Study completed, preliminary boundaries set, funding committed

Riverside Sewer District Gains Momentum

Southampton Town Deputy Supervisor Frank Zappone said a sewer district planned for the hamlet of Riverside could service residential homes, and allow for more development — including more housing — around its hub at the traffic circle. Independent/Peggy Spellman Hoey

Southampton Town’s plans for a sewer district in the waterfront hamlet of Riverside picked up some speed over the summer with the completion of a feasibility study, preliminary boundary lines, and the commitment of funds to the project.

The district plans for the “ultimate buildout” of downtown Riverside near the traffic circle and the plan allows for 1000 affordable housing rental units, Deputy Town Supervisor Frank Zappone said. The town may never build the housing units, Zappone explained, but officials still have to plan for the potential.

The district would also be able to accommodate plans for a new boutique hotel at the site of the former Peconic Paddler, overlooking the west side of the river, along with a medical center, which just broke ground last month on the south side of the traffic circle, not to mention other commercial developments that are in the pipeline. Zappone declined comment on the specifics because though the town has been in discussions with private developers, the plans have not been made public.

As they are drawn now, the sewer district’s boundaries run from a just a little west of County Road 105 to the town’s Enterprise Zone, once the location of a drive-in movie theater, to just off of Route 24 or Flanders Road, then north to the traffic circle and area near the Suffolk County Center where there are residential homes. As part of the plans, an 800,000-gallon sewage treatment plant will be constructed on two parcels of land, roughly about two acres that the town has purchased near its Enterprise Zone, which is off of Enterprise Zone Drive, just south of Flanders Road. The plant would be constructed in four phases in increments of 200,000 gallons to address development as it moves along.

“The goal is to complete that phase by June 2020,” Zappone said.

Town officials expect the Geographical Environmental Information Study, which is required under state environmental guidelines, to be completed by December.

To move the project along, the town has received an initial commitment of $111 million in financing from the New York State Environmental Facilities Corporation.

Before the sewer district is created, the town would have to hold a series of public hearings explaining the scope of the project and how it would affect residents. Then it would have to be placed up for a public referendum and approved in order to move forward. The town’s original timeline had the vote coming sometime this year, however, Zappone does not expect that to happen this coming November. He said the referendum could be scheduled after that in the form of a special election, which is allowed under state law.

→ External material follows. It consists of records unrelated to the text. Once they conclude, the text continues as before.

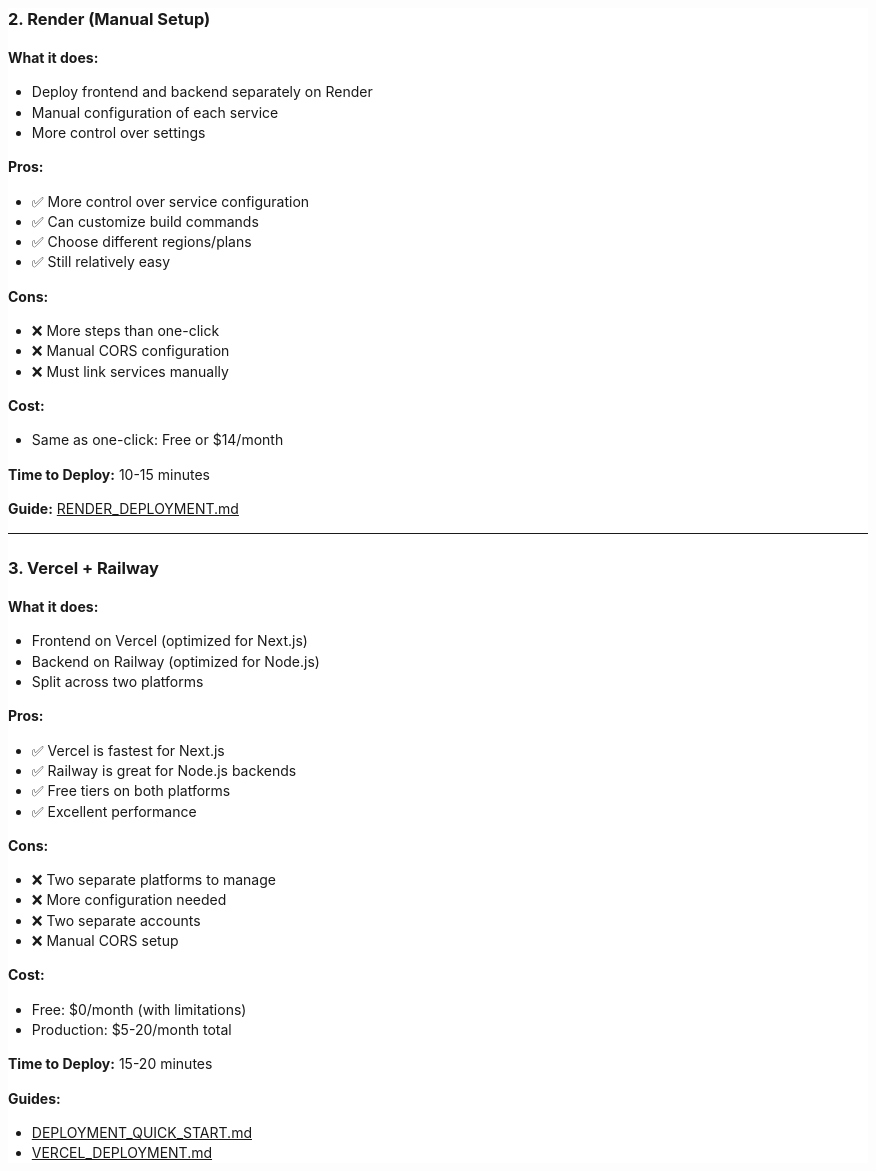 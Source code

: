 ### 2. Render (Manual Setup)

**What it does:**
- Deploy frontend and backend separately on Render
- Manual configuration of each service
- More control over settings

**Pros:**
- ✅ More control over service configuration
- ✅ Can customize build commands
- ✅ Choose different regions/plans
- ✅ Still relatively easy

**Cons:**
- ❌ More steps than one-click
- ❌ Manual CORS configuration
- ❌ Must link services manually

**Cost:**
- Same as one-click: Free or $14/month

**Time to Deploy:** 10-15 minutes

**Guide:** [RENDER_DEPLOYMENT.md](RENDER_DEPLOYMENT.md)

---

### 3. Vercel + Railway

**What it does:**
- Frontend on Vercel (optimized for Next.js)
- Backend on Railway (optimized for Node.js)
- Split across two platforms

**Pros:**
- ✅ Vercel is fastest for Next.js
- ✅ Railway is great for Node.js backends
- ✅ Free tiers on both platforms
- ✅ Excellent performance

**Cons:**
- ❌ Two separate platforms to manage
- ❌ More configuration needed
- ❌ Two separate accounts
- ❌ Manual CORS setup

**Cost:**
- Free: $0/month (with limitations)
- Production: $5-20/month total

**Time to Deploy:** 15-20 minutes

**Guides:**
- [DEPLOYMENT_QUICK_START.md](DEPLOYMENT_QUICK_START.md)
- [VERCEL_DEPLOYMENT.md](VERCEL_DEPLOYMENT.md)
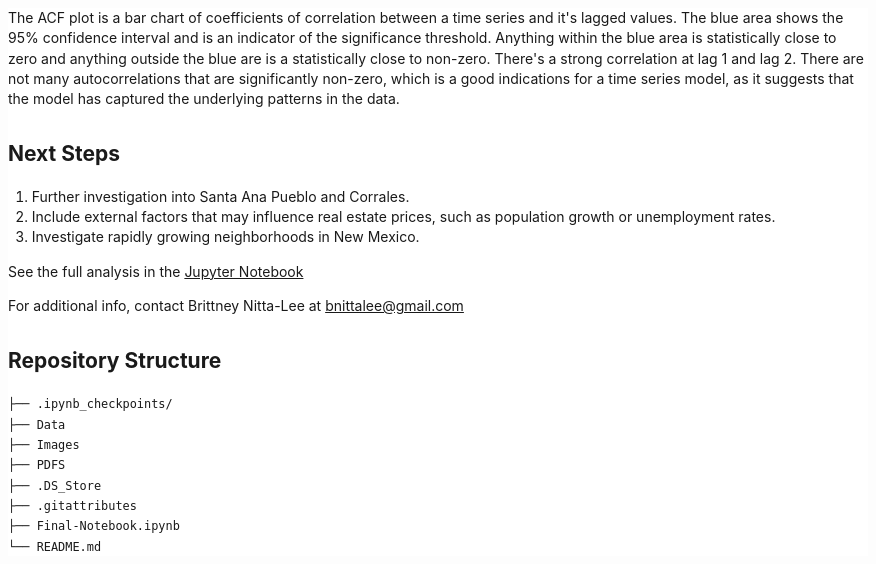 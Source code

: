 
The ACF plot is a bar chart of coefficients of correlation between a time series and it's lagged values. The blue area shows the 95% confidence interval and is an indicator of the significance threshold. Anything within the blue area is statistically close to zero and anything outside the blue are is a statistically close to non-zero. There's a strong correlation at lag 1 and lag 2. There are not many autocorrelations that are significantly non-zero, which is a good indications for a time series model, as it suggests that the model has captured the underlying patterns in the data.

## Next Steps
1. Further investigation into Santa Ana Pueblo and Corrales.
2. Include external factors that may influence real estate prices, such as population growth or unemployment rates.
3. Investigate rapidly growing neighborhoods in New Mexico.

See the full analysis in the [Jupyter Notebook](https://github.com/bnittalee/Time-Series-Model/blob/main/Final-Notebook.ipynb)

For additional info, contact Brittney Nitta-Lee at [bnittalee@gmail.com](mailto:bnittalee@gmail.com)

## Repository Structure

```
├── .ipynb_checkpoints/
├── Data
├── Images
├── PDFS
├── .DS_Store
├── .gitattributes
├── Final-Notebook.ipynb
└── README.md
```
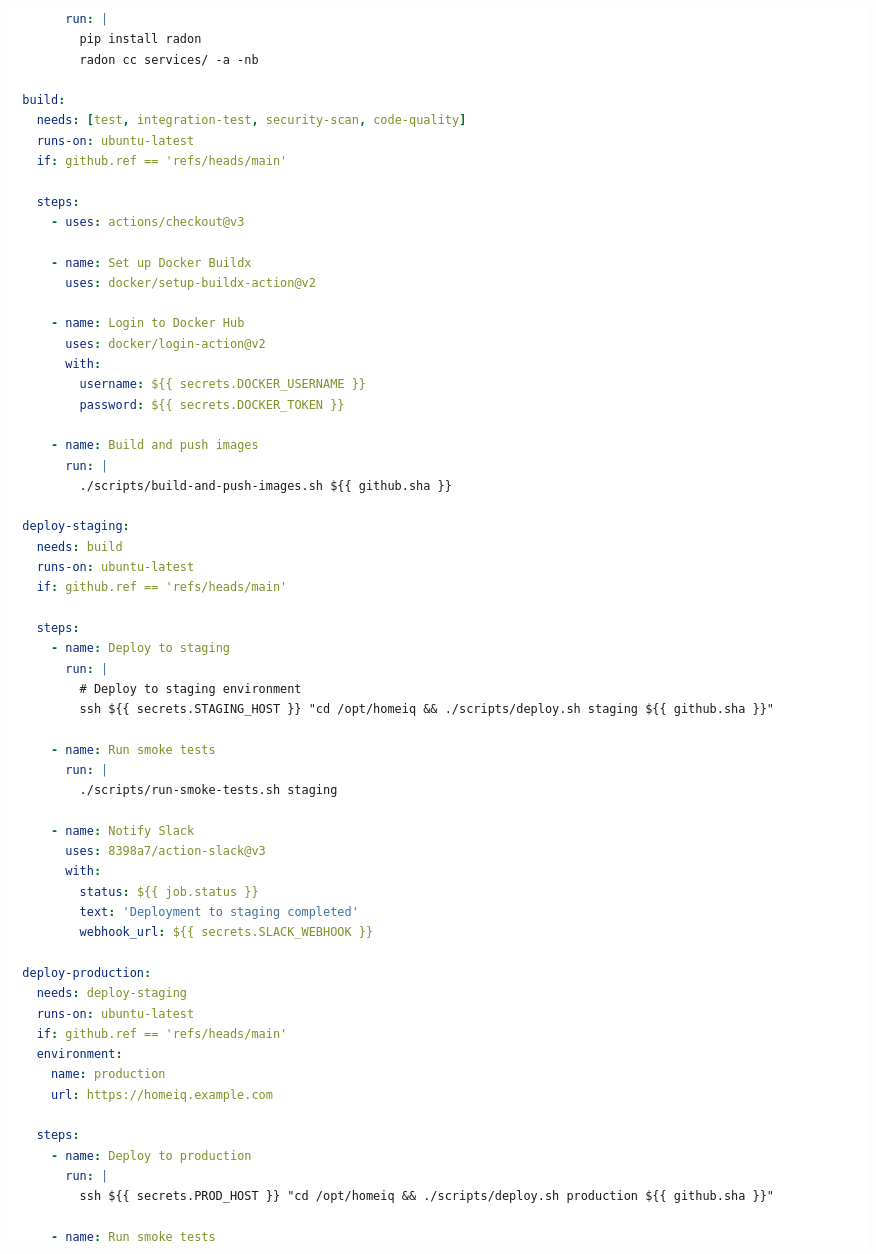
 ```yaml
        run: |
          pip install radon
          radon cc services/ -a -nb
  
  build:
    needs: [test, integration-test, security-scan, code-quality]
    runs-on: ubuntu-latest
    if: github.ref == 'refs/heads/main'
    
    steps:
      - uses: actions/checkout@v3
      
      - name: Set up Docker Buildx
        uses: docker/setup-buildx-action@v2
      
      - name: Login to Docker Hub
        uses: docker/login-action@v2
        with:
          username: ${{ secrets.DOCKER_USERNAME }}
          password: ${{ secrets.DOCKER_TOKEN }}
      
      - name: Build and push images
        run: |
          ./scripts/build-and-push-images.sh ${{ github.sha }}
  
  deploy-staging:
    needs: build
    runs-on: ubuntu-latest
    if: github.ref == 'refs/heads/main'
    
    steps:
      - name: Deploy to staging
        run: |
          # Deploy to staging environment
          ssh ${{ secrets.STAGING_HOST }} "cd /opt/homeiq && ./scripts/deploy.sh staging ${{ github.sha }}"
      
      - name: Run smoke tests
        run: |
          ./scripts/run-smoke-tests.sh staging
      
      - name: Notify Slack
        uses: 8398a7/action-slack@v3
        with:
          status: ${{ job.status }}
          text: 'Deployment to staging completed'
          webhook_url: ${{ secrets.SLACK_WEBHOOK }}
  
  deploy-production:
    needs: deploy-staging
    runs-on: ubuntu-latest
    if: github.ref == 'refs/heads/main'
    environment:
      name: production
      url: https://homeiq.example.com
    
    steps:
      - name: Deploy to production
        run: |
          ssh ${{ secrets.PROD_HOST }} "cd /opt/homeiq && ./scripts/deploy.sh production ${{ github.sha }}"
      
      - name: Run smoke tests
```
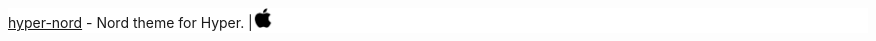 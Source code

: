 [hyper-nord](https://www.npmjs.com/package/hyper-nord) - Nord theme for Hyper. |<img src="assets/os-apple-true.svg" width="20px" height="20px"> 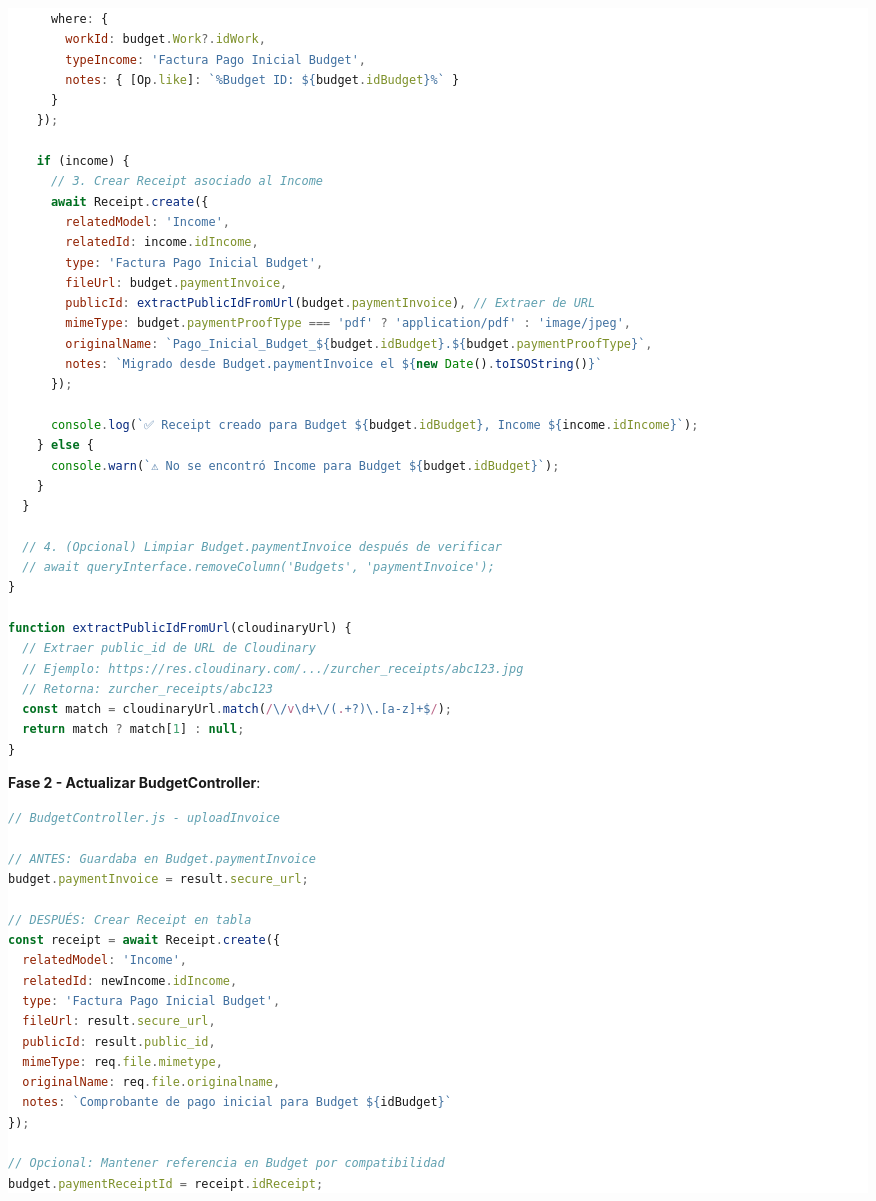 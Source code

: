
 ```javascript
      where: {
        workId: budget.Work?.idWork,
        typeIncome: 'Factura Pago Inicial Budget',
        notes: { [Op.like]: `%Budget ID: ${budget.idBudget}%` }
      }
    });
    
    if (income) {
      // 3. Crear Receipt asociado al Income
      await Receipt.create({
        relatedModel: 'Income',
        relatedId: income.idIncome,
        type: 'Factura Pago Inicial Budget',
        fileUrl: budget.paymentInvoice,
        publicId: extractPublicIdFromUrl(budget.paymentInvoice), // Extraer de URL
        mimeType: budget.paymentProofType === 'pdf' ? 'application/pdf' : 'image/jpeg',
        originalName: `Pago_Inicial_Budget_${budget.idBudget}.${budget.paymentProofType}`,
        notes: `Migrado desde Budget.paymentInvoice el ${new Date().toISOString()}`
      });
      
      console.log(`✅ Receipt creado para Budget ${budget.idBudget}, Income ${income.idIncome}`);
    } else {
      console.warn(`⚠️ No se encontró Income para Budget ${budget.idBudget}`);
    }
  }
  
  // 4. (Opcional) Limpiar Budget.paymentInvoice después de verificar
  // await queryInterface.removeColumn('Budgets', 'paymentInvoice');
}

function extractPublicIdFromUrl(cloudinaryUrl) {
  // Extraer public_id de URL de Cloudinary
  // Ejemplo: https://res.cloudinary.com/.../zurcher_receipts/abc123.jpg
  // Retorna: zurcher_receipts/abc123
  const match = cloudinaryUrl.match(/\/v\d+\/(.+?)\.[a-z]+$/);
  return match ? match[1] : null;
}
```

**Fase 2 - Actualizar BudgetController**:
```javascript
// BudgetController.js - uploadInvoice

// ANTES: Guardaba en Budget.paymentInvoice
budget.paymentInvoice = result.secure_url;

// DESPUÉS: Crear Receipt en tabla
const receipt = await Receipt.create({
  relatedModel: 'Income',
  relatedId: newIncome.idIncome,
  type: 'Factura Pago Inicial Budget',
  fileUrl: result.secure_url,
  publicId: result.public_id,
  mimeType: req.file.mimetype,
  originalName: req.file.originalname,
  notes: `Comprobante de pago inicial para Budget ${idBudget}`
});

// Opcional: Mantener referencia en Budget por compatibilidad
budget.paymentReceiptId = receipt.idReceipt;
```
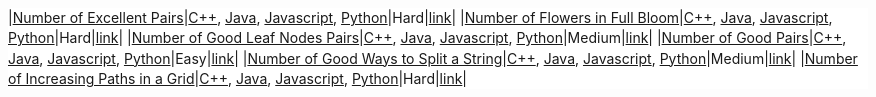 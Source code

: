 |[Number of Excellent Pairs](https://github.com/AnasImloul/Leetcode-solutions/tree/main/scripts/algorithms/N/Number%20of%20Excellent%20Pairs/)|[C++](https://github.com/AnasImloul/Leetcode-solutions/tree/main/scripts/algorithms/N/Number%20of%20Excellent%20Pairs/Number%20of%20Excellent%20Pairs.cpp), [Java](https://github.com/AnasImloul/Leetcode-solutions/tree/main/scripts/algorithms/N/Number%20of%20Excellent%20Pairs/Number%20of%20Excellent%20Pairs.java), [Javascript](https://github.com/AnasImloul/Leetcode-solutions/tree/main/scripts/algorithms/N/Number%20of%20Excellent%20Pairs/Number%20of%20Excellent%20Pairs.js), [Python](https://github.com/AnasImloul/Leetcode-solutions/tree/main/scripts/algorithms/N/Number%20of%20Excellent%20Pairs/Number%20of%20Excellent%20Pairs.py)|Hard|[link](https://leetcode.com/problems/number-of-excellent-pairs)|
|[Number of Flowers in Full Bloom](https://github.com/AnasImloul/Leetcode-solutions/tree/main/scripts/algorithms/N/Number%20of%20Flowers%20in%20Full%20Bloom/)|[C++](https://github.com/AnasImloul/Leetcode-solutions/tree/main/scripts/algorithms/N/Number%20of%20Flowers%20in%20Full%20Bloom/Number%20of%20Flowers%20in%20Full%20Bloom.cpp), [Java](https://github.com/AnasImloul/Leetcode-solutions/tree/main/scripts/algorithms/N/Number%20of%20Flowers%20in%20Full%20Bloom/Number%20of%20Flowers%20in%20Full%20Bloom.java), [Javascript](https://github.com/AnasImloul/Leetcode-solutions/tree/main/scripts/algorithms/N/Number%20of%20Flowers%20in%20Full%20Bloom/Number%20of%20Flowers%20in%20Full%20Bloom.js), [Python](https://github.com/AnasImloul/Leetcode-solutions/tree/main/scripts/algorithms/N/Number%20of%20Flowers%20in%20Full%20Bloom/Number%20of%20Flowers%20in%20Full%20Bloom.py)|Hard|[link](https://leetcode.com/problems/number-of-flowers-in-full-bloom)|
|[Number of Good Leaf Nodes Pairs](https://github.com/AnasImloul/Leetcode-solutions/tree/main/scripts/algorithms/N/Number%20of%20Good%20Leaf%20Nodes%20Pairs/)|[C++](https://github.com/AnasImloul/Leetcode-solutions/tree/main/scripts/algorithms/N/Number%20of%20Good%20Leaf%20Nodes%20Pairs/Number%20of%20Good%20Leaf%20Nodes%20Pairs.cpp), [Java](https://github.com/AnasImloul/Leetcode-solutions/tree/main/scripts/algorithms/N/Number%20of%20Good%20Leaf%20Nodes%20Pairs/Number%20of%20Good%20Leaf%20Nodes%20Pairs.java), [Javascript](https://github.com/AnasImloul/Leetcode-solutions/tree/main/scripts/algorithms/N/Number%20of%20Good%20Leaf%20Nodes%20Pairs/Number%20of%20Good%20Leaf%20Nodes%20Pairs.js), [Python](https://github.com/AnasImloul/Leetcode-solutions/tree/main/scripts/algorithms/N/Number%20of%20Good%20Leaf%20Nodes%20Pairs/Number%20of%20Good%20Leaf%20Nodes%20Pairs.py)|Medium|[link](https://leetcode.com/problems/number-of-good-leaf-nodes-pairs)|
|[Number of Good Pairs](https://github.com/AnasImloul/Leetcode-solutions/tree/main/scripts/algorithms/N/Number%20of%20Good%20Pairs/)|[C++](https://github.com/AnasImloul/Leetcode-solutions/tree/main/scripts/algorithms/N/Number%20of%20Good%20Pairs/Number%20of%20Good%20Pairs.cpp), [Java](https://github.com/AnasImloul/Leetcode-solutions/tree/main/scripts/algorithms/N/Number%20of%20Good%20Pairs/Number%20of%20Good%20Pairs.java), [Javascript](https://github.com/AnasImloul/Leetcode-solutions/tree/main/scripts/algorithms/N/Number%20of%20Good%20Pairs/Number%20of%20Good%20Pairs.js), [Python](https://github.com/AnasImloul/Leetcode-solutions/tree/main/scripts/algorithms/N/Number%20of%20Good%20Pairs/Number%20of%20Good%20Pairs.py)|Easy|[link](https://leetcode.com/problems/number-of-good-pairs)|
|[Number of Good Ways to Split a String](https://github.com/AnasImloul/Leetcode-solutions/tree/main/scripts/algorithms/N/Number%20of%20Good%20Ways%20to%20Split%20a%20String/)|[C++](https://github.com/AnasImloul/Leetcode-solutions/tree/main/scripts/algorithms/N/Number%20of%20Good%20Ways%20to%20Split%20a%20String/Number%20of%20Good%20Ways%20to%20Split%20a%20String.cpp), [Java](https://github.com/AnasImloul/Leetcode-solutions/tree/main/scripts/algorithms/N/Number%20of%20Good%20Ways%20to%20Split%20a%20String/Number%20of%20Good%20Ways%20to%20Split%20a%20String.java), [Javascript](https://github.com/AnasImloul/Leetcode-solutions/tree/main/scripts/algorithms/N/Number%20of%20Good%20Ways%20to%20Split%20a%20String/Number%20of%20Good%20Ways%20to%20Split%20a%20String.js), [Python](https://github.com/AnasImloul/Leetcode-solutions/tree/main/scripts/algorithms/N/Number%20of%20Good%20Ways%20to%20Split%20a%20String/Number%20of%20Good%20Ways%20to%20Split%20a%20String.py)|Medium|[link](https://leetcode.com/problems/number-of-good-ways-to-split-a-string)|
|[Number of Increasing Paths in a Grid](https://github.com/AnasImloul/Leetcode-solutions/tree/main/scripts/algorithms/N/Number%20of%20Increasing%20Paths%20in%20a%20Grid/)|[C++](https://github.com/AnasImloul/Leetcode-solutions/tree/main/scripts/algorithms/N/Number%20of%20Increasing%20Paths%20in%20a%20Grid/Number%20of%20Increasing%20Paths%20in%20a%20Grid.cpp), [Java](https://github.com/AnasImloul/Leetcode-solutions/tree/main/scripts/algorithms/N/Number%20of%20Increasing%20Paths%20in%20a%20Grid/Number%20of%20Increasing%20Paths%20in%20a%20Grid.java), [Javascript](https://github.com/AnasImloul/Leetcode-solutions/tree/main/scripts/algorithms/N/Number%20of%20Increasing%20Paths%20in%20a%20Grid/Number%20of%20Increasing%20Paths%20in%20a%20Grid.js), [Python](https://github.com/AnasImloul/Leetcode-solutions/tree/main/scripts/algorithms/N/Number%20of%20Increasing%20Paths%20in%20a%20Grid/Number%20of%20Increasing%20Paths%20in%20a%20Grid.py)|Hard|[link](https://leetcode.com/problems/number-of-increasing-paths-in-a-grid)| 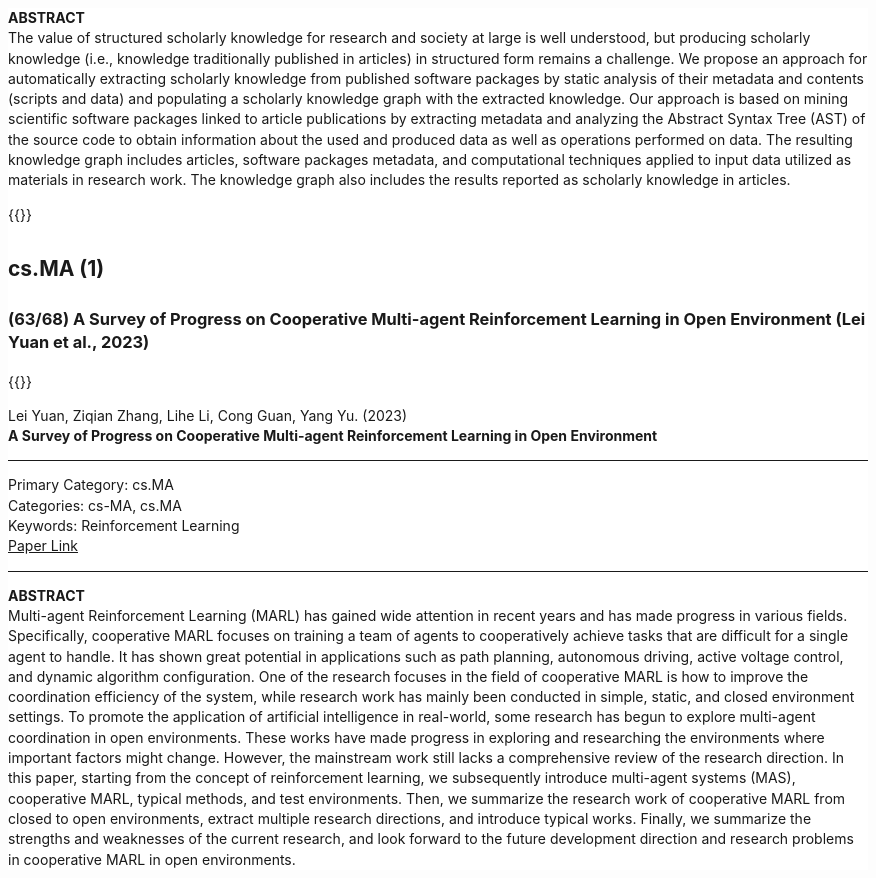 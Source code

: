 

**ABSTRACT**  
The value of structured scholarly knowledge for research and society at large is well understood, but producing scholarly knowledge (i.e., knowledge traditionally published in articles) in structured form remains a challenge. We propose an approach for automatically extracting scholarly knowledge from published software packages by static analysis of their metadata and contents (scripts and data) and populating a scholarly knowledge graph with the extracted knowledge. Our approach is based on mining scientific software packages linked to article publications by extracting metadata and analyzing the Abstract Syntax Tree (AST) of the source code to obtain information about the used and produced data as well as operations performed on data. The resulting knowledge graph includes articles, software packages metadata, and computational techniques applied to input data utilized as materials in research work. The knowledge graph also includes the results reported as scholarly knowledge in articles.

{{</citation>}}


## cs.MA (1)



### (63/68) A Survey of Progress on Cooperative Multi-agent Reinforcement Learning in Open Environment (Lei Yuan et al., 2023)

{{<citation>}}

Lei Yuan, Ziqian Zhang, Lihe Li, Cong Guan, Yang Yu. (2023)  
**A Survey of Progress on Cooperative Multi-agent Reinforcement Learning in Open Environment**  

---
Primary Category: cs.MA  
Categories: cs-MA, cs.MA  
Keywords: Reinforcement Learning  
[Paper Link](http://arxiv.org/abs/2312.01058v1)  

---


**ABSTRACT**  
Multi-agent Reinforcement Learning (MARL) has gained wide attention in recent years and has made progress in various fields. Specifically, cooperative MARL focuses on training a team of agents to cooperatively achieve tasks that are difficult for a single agent to handle. It has shown great potential in applications such as path planning, autonomous driving, active voltage control, and dynamic algorithm configuration. One of the research focuses in the field of cooperative MARL is how to improve the coordination efficiency of the system, while research work has mainly been conducted in simple, static, and closed environment settings. To promote the application of artificial intelligence in real-world, some research has begun to explore multi-agent coordination in open environments. These works have made progress in exploring and researching the environments where important factors might change. However, the mainstream work still lacks a comprehensive review of the research direction. In this paper, starting from the concept of reinforcement learning, we subsequently introduce multi-agent systems (MAS), cooperative MARL, typical methods, and test environments. Then, we summarize the research work of cooperative MARL from closed to open environments, extract multiple research directions, and introduce typical works. Finally, we summarize the strengths and weaknesses of the current research, and look forward to the future development direction and research problems in cooperative MARL in open environments.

Right now, officials are working on whether or not the Riverwoods Mobile Home Community would like to be included in the district. There are about 250 homes at the location that are currently serviced by individual septic tanks. “There is a lot of potential there, but it is unknown whether they would engage in the process,” he said.

Zappone said community members from the Flanders, Riverside, Northampton Community Association were instrumental in helping the town iron out the Riverside Redevelopment Action Plan. They supplied insight into the area and made suggestions for what they would like to see in the future. Members identified more business and a mix of housing opportunities, something that would need to be supported by a sewer district.

“The hamlet of Riverside has this great history, but for the past 25 years, I have only known it as struggling,” said FRNCA president Ron Fisher, adding that the sewer district will allow the land in the hamlet to be developed to encourage visitors and become a desirable place to live with a mixed choice of housing, including affordable housing such as studios, as well as one and two-bedroom apartments. The addition of housing would also increase economic growth in the hamlet. “With housing, then business will really come,” he’s said.

Kevin McAllister, executive director of Defend H2O, an environmental watch group that focuses on water quality, noted a sewer district would be appropriate for any private or public plan to redevelop an area. “The use of an STP should be a component of each and every plan. That is absolute,” he said. “I urge them to seek out a system that will achieve the highest level of sewage removal.”